Er kaufte mir schöne Sachen. Ich kannte so etwas nicht und habe mich sehr gefreut darüber und ich war dankbar dafür, dass sich überhaupt ein Mensch um mich gekümmert hat. Aus diesem Grund nahm der Arzt wahrscheinlich an, wir gehörten schon zusammen und sprach mit ihm über mich. Ich war nicht dabei. Jürgen sagte mir später, der Arzt hätte gemeint, er solle mich, wenn ihm etwas an mir liegen würde, da raus holen. Es müsse da einen Grund geben warum es mir so schlecht ginge. Mich hat der Arzt danach nie gefragt. Oder hat er das? Ich weiß es nicht. Ich habe und hätte nie darüber gesprochen, was zu Hause abgeht, denn dafür schämte ich mich viel zu sehr und wollte ja, das alle denken, es ist alles in Ordnung.

Jürgen lag etwas an mir und er holte mich da raus. Er war 12 Jahre älter als ich und ich war ihm dankbar für alles, was er für mich getan hat. Ich habe nicht gewusst, was kommt, wie es weitergeht. Er holte mich also aus dem Krankenhaus ab und fuhr mit mir zu sich nach Hause. Es war seine Entscheidung und ich war froh, zu Hause wegzukommen. Nur weg von meinem Vater, egal, wohin. Jemand Anderes kannte ich nicht und Jürgen war allein, geschieden und war gut zu mir.

Wir fuhren also zu ihm nach Hause und dort sollte ich dann auch bleiben. Nachmittags fuhr er dann mit mir zu meinem Vater und meiner Stiefmutter, um meine Sachen abzuholen.

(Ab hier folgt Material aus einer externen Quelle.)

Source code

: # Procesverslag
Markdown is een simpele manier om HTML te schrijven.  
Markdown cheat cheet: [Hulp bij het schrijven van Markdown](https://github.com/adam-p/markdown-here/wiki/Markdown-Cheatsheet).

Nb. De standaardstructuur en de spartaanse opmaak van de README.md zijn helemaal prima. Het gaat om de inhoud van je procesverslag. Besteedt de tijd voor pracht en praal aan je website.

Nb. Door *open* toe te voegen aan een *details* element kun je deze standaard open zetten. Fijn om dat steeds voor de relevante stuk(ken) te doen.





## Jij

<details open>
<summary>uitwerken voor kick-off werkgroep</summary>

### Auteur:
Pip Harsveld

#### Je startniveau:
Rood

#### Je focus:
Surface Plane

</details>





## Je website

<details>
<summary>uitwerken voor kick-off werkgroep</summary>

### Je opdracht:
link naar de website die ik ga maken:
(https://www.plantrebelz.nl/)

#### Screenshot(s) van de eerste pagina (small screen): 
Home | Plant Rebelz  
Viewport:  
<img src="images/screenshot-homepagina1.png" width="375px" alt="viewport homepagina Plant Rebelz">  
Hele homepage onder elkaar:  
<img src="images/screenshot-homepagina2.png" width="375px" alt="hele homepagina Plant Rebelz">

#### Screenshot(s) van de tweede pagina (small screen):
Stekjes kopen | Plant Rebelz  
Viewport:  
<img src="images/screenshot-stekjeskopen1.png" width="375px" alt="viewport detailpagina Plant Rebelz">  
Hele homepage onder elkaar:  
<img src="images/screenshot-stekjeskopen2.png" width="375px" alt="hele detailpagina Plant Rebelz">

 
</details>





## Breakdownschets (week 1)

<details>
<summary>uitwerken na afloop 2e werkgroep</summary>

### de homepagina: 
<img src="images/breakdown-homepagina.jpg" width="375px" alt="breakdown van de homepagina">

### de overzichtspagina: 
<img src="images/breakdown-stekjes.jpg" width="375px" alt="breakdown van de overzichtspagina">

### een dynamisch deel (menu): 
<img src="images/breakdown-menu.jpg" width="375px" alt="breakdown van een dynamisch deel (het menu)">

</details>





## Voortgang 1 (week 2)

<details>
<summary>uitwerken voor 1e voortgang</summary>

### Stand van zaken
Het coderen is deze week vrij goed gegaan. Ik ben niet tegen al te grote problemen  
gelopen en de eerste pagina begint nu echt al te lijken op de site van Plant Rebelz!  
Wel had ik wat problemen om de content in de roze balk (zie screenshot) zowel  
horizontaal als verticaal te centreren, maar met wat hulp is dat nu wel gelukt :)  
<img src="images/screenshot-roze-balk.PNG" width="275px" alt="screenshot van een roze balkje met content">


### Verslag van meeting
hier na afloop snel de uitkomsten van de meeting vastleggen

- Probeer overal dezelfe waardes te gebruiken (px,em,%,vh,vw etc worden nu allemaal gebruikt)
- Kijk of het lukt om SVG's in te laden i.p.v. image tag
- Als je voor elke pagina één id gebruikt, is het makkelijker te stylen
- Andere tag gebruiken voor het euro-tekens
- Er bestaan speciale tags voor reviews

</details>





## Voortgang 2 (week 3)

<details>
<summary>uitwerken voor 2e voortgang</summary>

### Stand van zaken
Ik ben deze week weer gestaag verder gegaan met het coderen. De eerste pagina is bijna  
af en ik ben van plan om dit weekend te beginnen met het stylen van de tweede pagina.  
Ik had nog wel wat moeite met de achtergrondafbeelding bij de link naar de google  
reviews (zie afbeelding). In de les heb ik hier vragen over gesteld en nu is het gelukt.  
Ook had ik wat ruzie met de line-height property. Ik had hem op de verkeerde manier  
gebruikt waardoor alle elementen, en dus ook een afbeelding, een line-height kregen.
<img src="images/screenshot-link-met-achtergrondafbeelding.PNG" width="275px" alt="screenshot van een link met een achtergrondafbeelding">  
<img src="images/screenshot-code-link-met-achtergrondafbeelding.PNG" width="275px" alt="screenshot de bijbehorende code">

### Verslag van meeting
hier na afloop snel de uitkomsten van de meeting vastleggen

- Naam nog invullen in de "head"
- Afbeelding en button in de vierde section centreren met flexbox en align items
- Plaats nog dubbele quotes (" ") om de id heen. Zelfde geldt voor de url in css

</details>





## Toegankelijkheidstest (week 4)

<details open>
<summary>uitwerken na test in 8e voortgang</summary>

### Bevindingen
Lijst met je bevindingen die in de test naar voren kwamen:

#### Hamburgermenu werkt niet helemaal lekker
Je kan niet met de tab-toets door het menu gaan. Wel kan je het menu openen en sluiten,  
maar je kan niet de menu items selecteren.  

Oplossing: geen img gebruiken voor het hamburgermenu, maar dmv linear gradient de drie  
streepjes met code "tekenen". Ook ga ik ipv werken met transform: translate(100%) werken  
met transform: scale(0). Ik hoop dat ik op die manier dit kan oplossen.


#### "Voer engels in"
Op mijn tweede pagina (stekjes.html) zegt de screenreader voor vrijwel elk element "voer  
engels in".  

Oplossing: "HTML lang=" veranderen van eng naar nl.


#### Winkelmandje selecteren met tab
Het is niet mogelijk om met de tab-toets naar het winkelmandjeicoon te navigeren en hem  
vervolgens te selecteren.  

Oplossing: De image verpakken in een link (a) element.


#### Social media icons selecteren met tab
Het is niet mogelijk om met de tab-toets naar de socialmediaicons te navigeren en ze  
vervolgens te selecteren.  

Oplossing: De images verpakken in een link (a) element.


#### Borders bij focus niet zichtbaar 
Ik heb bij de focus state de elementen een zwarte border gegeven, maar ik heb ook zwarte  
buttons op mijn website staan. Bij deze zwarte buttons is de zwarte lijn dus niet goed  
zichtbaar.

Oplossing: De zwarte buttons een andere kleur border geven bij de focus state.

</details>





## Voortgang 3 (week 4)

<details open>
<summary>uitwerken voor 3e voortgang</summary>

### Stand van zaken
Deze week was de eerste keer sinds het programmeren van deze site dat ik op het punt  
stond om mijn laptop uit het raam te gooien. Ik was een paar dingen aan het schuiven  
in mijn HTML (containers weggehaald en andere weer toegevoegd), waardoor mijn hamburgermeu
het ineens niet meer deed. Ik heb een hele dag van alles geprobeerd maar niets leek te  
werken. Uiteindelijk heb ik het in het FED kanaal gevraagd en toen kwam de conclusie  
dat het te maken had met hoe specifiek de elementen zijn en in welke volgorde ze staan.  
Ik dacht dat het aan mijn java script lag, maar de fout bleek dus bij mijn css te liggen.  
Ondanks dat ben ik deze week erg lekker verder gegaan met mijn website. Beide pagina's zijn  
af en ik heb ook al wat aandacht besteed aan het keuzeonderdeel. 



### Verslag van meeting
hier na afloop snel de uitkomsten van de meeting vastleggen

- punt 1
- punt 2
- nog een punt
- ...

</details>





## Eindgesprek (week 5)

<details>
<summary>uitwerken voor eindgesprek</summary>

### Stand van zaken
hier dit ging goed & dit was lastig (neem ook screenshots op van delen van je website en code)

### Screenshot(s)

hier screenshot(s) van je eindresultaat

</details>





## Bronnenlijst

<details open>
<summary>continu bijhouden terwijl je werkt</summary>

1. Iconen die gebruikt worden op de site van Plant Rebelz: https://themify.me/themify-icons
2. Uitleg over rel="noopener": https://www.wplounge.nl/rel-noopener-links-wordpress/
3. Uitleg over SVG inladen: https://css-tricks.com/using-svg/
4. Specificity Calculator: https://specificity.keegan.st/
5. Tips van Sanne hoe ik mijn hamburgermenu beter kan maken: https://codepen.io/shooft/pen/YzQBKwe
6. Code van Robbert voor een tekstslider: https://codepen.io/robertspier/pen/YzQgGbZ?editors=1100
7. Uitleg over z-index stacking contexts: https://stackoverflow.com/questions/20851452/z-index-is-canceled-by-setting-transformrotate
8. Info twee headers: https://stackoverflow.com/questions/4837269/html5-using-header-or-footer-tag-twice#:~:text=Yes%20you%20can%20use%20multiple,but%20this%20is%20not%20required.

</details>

Ich weiß davon kaum etwas, es kam mir alles so unwirklich vor. Aber eines wusste ich, denen bin ich sowieso egal, sie haben mich nicht besucht, sich nicht nach mir erkundigt oder mir frische Wäsche gebracht – ich habe nicht existiert für sie. Jürgen hat das alles getan und nun wollte er mit meinem Vater sprechen und ihm sagen, dass ich zu ihm ziehe. Ich habe mich nicht getraut, irgendetwas zu sagen, hatte nur Angst, mein Vater könnte verraten, was ich für eine bin. Ich glaube, Jürgen hat damals gesagt, was der Arzt mit ihm besprochen hat, um zu begründen, dass ich sofort zu ihm ziehen würde. Ich war wie ein Gegenstand, um den sie sich stritten – es kam mir jedenfalls so vor. Alles rauschte an mir vorbei. Und ich hörte nur die Vorwürfe, wie schlecht, undankbar und verlogen ich sei. So habe ich mich auch gefühlt, schlecht, undankbar und verlogen. Dabei habe ich nichts schlecht gemacht, wollte nicht undankbar sein und habe nicht gelogen – aber ich fühlte mich so. Ich selbst wusste eigentlich nicht, wie mir geschah, habe nichts entschieden, nicht ja und nicht nein sagen können. Mein Vater schmiss mir ein paar meiner Sachen vor die Tür und meinte, ich sei der letzte Dreck und solle endlich verschwinden.

Ich war damals 19 Jahre alt, habe mich geschämt und hatte ein schlechtes Gewissen. Was hatte ich verkehrt gemacht? Zu Hause war es furchtbar und ich hätte froh sein müssen, da raus zu kommen. Aber ich kannte Jürgen doch überhaupt nicht gut genug, um zu ihm zu ziehen. Doch ich wagte nichts zu sagen und, wo sollte ich denn hin. Ich musste doch froh sein, dass da Jemand war, der mir helfen wollte. Es war keine Liebe, es war Dankbarkeit und Angst, es könnte zu Hause so weitergehen wie immer, deswegen war ich nun bei Jürgen.

Heute weiß ich, ich hätte mich damals nicht schämen und mich beschimpfen lassen müssen. Ich hätte sagen können, was los war, meinem Vater endlich an den Kopf werfen können, was für ein Mistkerl er doch ist. Aber das habe ich nicht getan. Ich habe gar nicht daran gedacht, sondern habe geschwiegen, keinen Ton verraten und noch Angst gehabt, er würde mich verraten. Er hat mich beschimpft und damit mundtot gemacht – mich schuldig gesprochen, damit ich den Mund gar nicht erst aufmache und etwas sage. Das war immer seine Waffe. Ich nahm also mein bisschen Kram, den ich mitnehmen durfte und ging mit Jürgen mit.